Nonetheless, the practical and seemingly beneficial effects of the electronic age have been seen in the last few years in the events of the Arab Spring – where an up-to-the–minute media allowed ordinary people to know what was going on and where Facebook and Twitter were used extensively to organize protests and demonstrations. Without the age of supermodernity we would be less aware of what is going on in Syria – with tweets and blogs emanating directly from Damascus. But the protestors in Tahir Square were not suing rhetoric effectively; they were using slogans, so opposed were they to the regime they were attacking. As Brooke (1997) notes:
For Halloran modern rhetoric affects a reversal of that relationship represented by the classical tradition. Instead of persuading others to act and think by referring to a shared culture, rhetoric becomes the construction of partial and competing cultures by monadic selves (p. 3).
Electronic media serves a similar role in the ongoing Occupy movement, but at the same time recent revelations about N.S.A. surveillance raises concerns about the freedom of the internet and social media sites.

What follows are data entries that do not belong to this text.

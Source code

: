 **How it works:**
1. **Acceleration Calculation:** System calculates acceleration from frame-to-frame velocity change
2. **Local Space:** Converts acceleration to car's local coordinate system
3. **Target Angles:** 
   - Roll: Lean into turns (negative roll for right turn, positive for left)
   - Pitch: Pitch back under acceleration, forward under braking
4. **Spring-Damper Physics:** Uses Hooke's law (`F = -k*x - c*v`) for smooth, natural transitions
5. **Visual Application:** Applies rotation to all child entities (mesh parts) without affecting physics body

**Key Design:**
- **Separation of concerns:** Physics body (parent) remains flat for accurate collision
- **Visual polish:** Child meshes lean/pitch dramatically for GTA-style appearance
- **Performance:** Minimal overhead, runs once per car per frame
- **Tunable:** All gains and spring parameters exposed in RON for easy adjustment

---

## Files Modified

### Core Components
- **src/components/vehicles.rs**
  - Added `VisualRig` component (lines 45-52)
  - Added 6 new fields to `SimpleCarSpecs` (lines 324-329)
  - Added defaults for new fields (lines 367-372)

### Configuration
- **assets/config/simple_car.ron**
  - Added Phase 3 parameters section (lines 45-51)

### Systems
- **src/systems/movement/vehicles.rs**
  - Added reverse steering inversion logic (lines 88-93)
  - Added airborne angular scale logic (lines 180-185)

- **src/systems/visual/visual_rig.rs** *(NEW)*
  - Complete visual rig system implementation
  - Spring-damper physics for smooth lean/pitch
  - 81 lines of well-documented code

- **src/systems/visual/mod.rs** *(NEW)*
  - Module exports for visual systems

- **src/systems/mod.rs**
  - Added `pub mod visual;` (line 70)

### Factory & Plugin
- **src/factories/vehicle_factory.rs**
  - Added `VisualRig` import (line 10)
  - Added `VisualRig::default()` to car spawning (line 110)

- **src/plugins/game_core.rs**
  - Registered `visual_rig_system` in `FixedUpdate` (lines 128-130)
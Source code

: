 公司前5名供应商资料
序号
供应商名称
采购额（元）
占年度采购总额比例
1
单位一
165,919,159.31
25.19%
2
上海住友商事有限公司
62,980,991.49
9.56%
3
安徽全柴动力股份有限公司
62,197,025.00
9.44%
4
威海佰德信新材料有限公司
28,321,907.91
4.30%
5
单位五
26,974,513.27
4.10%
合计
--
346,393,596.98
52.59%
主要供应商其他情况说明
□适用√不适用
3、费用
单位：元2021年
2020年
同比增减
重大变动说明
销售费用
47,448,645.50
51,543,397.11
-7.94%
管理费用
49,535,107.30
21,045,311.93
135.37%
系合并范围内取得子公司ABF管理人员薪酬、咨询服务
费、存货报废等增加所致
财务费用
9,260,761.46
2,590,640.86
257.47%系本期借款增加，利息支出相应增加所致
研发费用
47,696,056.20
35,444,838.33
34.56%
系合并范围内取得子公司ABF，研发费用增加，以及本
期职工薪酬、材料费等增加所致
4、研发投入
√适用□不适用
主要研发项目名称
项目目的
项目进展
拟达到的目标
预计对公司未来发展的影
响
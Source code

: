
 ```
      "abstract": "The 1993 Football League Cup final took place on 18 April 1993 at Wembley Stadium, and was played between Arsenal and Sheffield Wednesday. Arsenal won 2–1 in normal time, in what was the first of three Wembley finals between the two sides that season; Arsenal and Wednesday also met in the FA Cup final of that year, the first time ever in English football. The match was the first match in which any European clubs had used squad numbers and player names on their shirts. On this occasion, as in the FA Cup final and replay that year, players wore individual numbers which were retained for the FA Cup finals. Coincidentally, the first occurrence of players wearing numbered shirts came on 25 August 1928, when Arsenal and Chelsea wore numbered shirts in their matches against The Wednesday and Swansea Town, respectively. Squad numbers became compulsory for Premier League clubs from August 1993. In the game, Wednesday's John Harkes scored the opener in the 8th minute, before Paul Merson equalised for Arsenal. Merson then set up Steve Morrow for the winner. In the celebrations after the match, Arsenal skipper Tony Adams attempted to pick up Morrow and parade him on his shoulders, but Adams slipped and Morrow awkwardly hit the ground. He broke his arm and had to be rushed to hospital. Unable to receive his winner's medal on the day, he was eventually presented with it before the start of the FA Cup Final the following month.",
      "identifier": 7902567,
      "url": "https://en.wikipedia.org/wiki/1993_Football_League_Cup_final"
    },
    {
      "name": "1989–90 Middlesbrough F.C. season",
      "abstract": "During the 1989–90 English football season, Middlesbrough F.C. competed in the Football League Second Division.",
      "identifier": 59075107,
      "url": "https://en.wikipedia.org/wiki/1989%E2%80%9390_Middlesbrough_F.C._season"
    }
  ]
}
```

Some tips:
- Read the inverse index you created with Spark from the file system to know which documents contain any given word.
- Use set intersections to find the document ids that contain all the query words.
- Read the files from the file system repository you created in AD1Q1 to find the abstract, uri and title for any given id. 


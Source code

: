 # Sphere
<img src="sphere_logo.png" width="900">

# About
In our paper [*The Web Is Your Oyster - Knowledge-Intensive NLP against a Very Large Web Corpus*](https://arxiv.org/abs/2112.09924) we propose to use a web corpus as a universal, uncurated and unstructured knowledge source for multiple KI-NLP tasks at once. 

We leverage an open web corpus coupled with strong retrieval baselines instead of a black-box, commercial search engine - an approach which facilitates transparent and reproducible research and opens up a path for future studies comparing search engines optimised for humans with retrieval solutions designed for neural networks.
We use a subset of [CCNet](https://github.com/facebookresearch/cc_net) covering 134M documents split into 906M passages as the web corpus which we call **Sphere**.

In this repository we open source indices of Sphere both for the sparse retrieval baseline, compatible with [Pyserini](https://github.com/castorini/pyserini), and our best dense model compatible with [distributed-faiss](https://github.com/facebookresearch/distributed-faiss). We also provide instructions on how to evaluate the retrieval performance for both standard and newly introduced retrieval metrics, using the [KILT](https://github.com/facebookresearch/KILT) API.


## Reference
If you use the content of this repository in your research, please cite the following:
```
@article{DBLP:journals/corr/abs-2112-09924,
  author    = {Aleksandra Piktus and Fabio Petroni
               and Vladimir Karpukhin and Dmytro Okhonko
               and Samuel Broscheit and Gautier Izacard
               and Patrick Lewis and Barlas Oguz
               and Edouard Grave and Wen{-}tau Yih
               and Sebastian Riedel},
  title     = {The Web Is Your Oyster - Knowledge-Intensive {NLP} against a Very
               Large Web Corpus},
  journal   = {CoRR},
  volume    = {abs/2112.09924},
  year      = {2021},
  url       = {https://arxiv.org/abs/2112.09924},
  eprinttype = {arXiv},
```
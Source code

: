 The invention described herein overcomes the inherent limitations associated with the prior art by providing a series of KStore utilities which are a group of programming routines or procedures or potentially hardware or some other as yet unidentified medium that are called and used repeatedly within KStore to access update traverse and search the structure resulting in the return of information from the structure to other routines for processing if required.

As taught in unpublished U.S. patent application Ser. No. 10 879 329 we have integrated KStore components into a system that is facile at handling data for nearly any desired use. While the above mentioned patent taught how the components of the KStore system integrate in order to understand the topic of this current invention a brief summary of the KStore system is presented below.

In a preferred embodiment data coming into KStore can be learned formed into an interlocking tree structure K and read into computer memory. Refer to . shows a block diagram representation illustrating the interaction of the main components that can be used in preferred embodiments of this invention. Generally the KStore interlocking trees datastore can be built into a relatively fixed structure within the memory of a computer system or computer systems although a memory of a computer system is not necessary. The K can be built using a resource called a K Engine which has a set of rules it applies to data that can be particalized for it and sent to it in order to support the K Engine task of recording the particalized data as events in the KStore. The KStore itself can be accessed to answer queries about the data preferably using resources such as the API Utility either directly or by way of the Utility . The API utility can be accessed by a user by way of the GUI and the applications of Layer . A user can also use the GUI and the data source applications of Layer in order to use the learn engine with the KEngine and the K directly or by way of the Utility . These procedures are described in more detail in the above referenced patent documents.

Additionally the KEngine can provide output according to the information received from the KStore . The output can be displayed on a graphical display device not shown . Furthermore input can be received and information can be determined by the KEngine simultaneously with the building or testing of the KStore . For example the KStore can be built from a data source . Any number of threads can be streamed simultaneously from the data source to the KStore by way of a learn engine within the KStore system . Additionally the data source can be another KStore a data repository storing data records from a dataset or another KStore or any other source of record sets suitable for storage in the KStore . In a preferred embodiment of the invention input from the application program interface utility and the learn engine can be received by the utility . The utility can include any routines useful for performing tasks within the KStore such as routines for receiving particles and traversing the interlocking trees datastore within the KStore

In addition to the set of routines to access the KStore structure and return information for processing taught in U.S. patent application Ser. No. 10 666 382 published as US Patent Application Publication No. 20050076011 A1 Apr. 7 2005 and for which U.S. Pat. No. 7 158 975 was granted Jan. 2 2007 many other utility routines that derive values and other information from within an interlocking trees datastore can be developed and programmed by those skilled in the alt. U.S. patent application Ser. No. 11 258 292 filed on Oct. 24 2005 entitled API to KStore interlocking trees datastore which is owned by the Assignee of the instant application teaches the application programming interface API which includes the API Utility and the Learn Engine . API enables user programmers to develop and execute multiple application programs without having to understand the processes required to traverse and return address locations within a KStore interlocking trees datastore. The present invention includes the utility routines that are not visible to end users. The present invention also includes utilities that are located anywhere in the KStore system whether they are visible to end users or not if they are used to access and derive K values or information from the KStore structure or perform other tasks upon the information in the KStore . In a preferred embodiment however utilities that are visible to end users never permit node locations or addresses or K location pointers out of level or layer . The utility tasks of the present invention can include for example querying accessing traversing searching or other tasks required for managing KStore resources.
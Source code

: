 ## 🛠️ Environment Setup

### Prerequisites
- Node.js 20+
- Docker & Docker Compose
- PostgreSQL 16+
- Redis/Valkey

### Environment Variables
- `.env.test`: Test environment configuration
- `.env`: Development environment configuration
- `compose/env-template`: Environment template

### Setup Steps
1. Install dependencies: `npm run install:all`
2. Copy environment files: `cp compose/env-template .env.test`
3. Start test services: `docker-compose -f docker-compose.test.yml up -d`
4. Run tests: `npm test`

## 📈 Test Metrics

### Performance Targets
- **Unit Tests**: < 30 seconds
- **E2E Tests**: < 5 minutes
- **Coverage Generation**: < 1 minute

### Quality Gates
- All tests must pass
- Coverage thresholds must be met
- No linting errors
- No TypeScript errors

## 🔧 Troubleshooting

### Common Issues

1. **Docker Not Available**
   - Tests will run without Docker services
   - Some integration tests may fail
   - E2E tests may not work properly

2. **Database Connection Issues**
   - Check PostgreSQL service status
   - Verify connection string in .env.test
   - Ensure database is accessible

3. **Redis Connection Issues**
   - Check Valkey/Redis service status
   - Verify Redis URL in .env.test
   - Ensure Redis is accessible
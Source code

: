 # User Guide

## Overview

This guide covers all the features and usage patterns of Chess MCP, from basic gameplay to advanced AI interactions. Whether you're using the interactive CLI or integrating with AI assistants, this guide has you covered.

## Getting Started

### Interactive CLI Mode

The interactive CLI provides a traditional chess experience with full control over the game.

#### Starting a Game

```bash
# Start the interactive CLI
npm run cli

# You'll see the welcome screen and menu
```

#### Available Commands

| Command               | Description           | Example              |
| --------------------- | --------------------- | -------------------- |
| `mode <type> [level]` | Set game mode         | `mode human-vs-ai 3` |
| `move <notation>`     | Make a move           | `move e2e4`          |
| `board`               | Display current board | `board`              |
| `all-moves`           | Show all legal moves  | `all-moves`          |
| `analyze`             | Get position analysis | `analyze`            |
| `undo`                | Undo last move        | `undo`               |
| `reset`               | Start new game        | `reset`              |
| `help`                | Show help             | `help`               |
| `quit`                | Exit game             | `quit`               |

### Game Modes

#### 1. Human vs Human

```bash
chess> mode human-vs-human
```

What has the rhetoric of the visual got to do with verbal rhetoric? Why has the language of rhetoric become so enfeebled? The homogeneity of visual rhetoric mirrors and reinforces the verbal rhetoric used to “manage the herd” – to steal a phrase from Chomsky (2002, passim). In Media Control (2002) - although he rarely uses the word ‘rhetoric’ - Chomsky demonstrates that the debasement of rhetoric began well before the digital age and occurred as a means of control, so that the mass of the population could be manipulated by propaganda while believing they were free. The electronic revolution may have made that task easier – think of politicians’ soundbites, rolling news coverage and the exclusion of the rhetoric of those of whom the establishment disapproves. If rhetoric is in decline, the fault is not wholly that of the electronic revolution. Chomsky demonstrates that as early as 1916 the American government was running highly professional and highly effective propaganda campaigns to change public opinion (in 1916 it was to convince the population that participation in the First World War was a good thing). Now neo-liberal politicians promote global capitalism and foreign wars with a form of debased rhetoric – debased because it is not argument and often uses words which are divorced from their real meaning. Thus, Chomsky demonstrates that words like ‘freedom’, democracy’, ‘terrorism’, ‘patriotism’ can be used without any rhetorical methods but just as words to manipulate a population to acquiesce in policies they understand imperfectly. Similarly, the political élite use slogans with which it is impossible to disagree or take issue, such as ‘Support our troops’. This is not debate; it is not argument; it is not even persuasion. The electronic age may facilitate such practices, but it is not responsible for them.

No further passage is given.